Your reply should hold only the lines from the one containing "- To view the" to the final line of the listing below, restated word for word.

◆ **Data to use**:

——————————

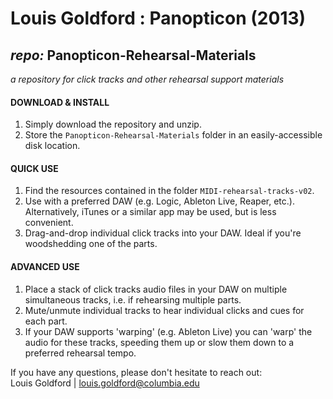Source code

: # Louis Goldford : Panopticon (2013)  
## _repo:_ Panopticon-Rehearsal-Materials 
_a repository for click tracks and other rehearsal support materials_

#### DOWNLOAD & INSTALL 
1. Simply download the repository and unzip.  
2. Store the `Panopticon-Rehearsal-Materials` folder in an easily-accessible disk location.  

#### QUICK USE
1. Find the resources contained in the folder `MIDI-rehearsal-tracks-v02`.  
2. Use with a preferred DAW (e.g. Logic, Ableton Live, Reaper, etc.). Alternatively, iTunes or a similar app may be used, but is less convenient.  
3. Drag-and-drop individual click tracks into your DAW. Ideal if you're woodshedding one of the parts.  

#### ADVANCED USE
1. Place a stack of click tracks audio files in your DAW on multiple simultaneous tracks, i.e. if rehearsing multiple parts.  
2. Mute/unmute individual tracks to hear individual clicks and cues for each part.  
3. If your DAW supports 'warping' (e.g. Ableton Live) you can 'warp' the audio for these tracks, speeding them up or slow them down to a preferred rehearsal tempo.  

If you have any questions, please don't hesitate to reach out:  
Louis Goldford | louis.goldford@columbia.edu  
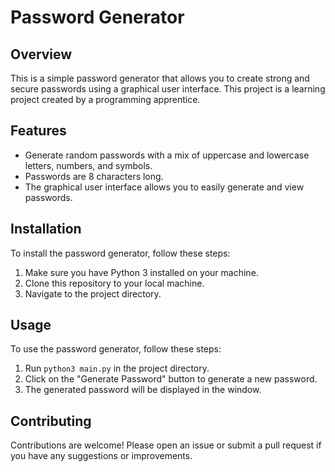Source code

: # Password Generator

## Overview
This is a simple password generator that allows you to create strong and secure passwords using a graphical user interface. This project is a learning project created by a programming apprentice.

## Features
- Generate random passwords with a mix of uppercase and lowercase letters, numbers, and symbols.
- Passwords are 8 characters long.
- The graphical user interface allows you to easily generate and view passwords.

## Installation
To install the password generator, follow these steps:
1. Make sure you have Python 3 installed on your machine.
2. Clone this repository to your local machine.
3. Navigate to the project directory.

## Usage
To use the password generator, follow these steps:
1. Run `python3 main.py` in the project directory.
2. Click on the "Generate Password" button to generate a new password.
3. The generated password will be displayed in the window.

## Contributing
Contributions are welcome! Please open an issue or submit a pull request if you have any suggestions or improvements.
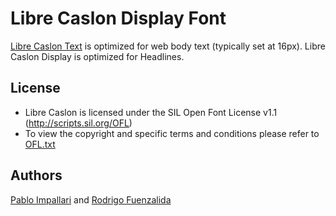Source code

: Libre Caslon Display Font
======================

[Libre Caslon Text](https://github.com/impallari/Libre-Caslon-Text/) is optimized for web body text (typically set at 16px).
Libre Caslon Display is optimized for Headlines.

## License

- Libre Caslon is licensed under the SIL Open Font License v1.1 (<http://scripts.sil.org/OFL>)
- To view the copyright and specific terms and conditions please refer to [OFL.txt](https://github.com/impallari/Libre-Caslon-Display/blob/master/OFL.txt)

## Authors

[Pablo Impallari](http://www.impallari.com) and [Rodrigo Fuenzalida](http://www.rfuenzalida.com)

——————————

◆ **Solution for this task**:
- To view the copyright and specific terms and conditions please refer to [OFL.txt](https://github.com/impallari/Libre-Caslon-Display/blob/master/OFL.txt)

## Authors

[Pablo Impallari](http://www.impallari.com) and [Rodrigo Fuenzalida](http://www.rfuenzalida.com)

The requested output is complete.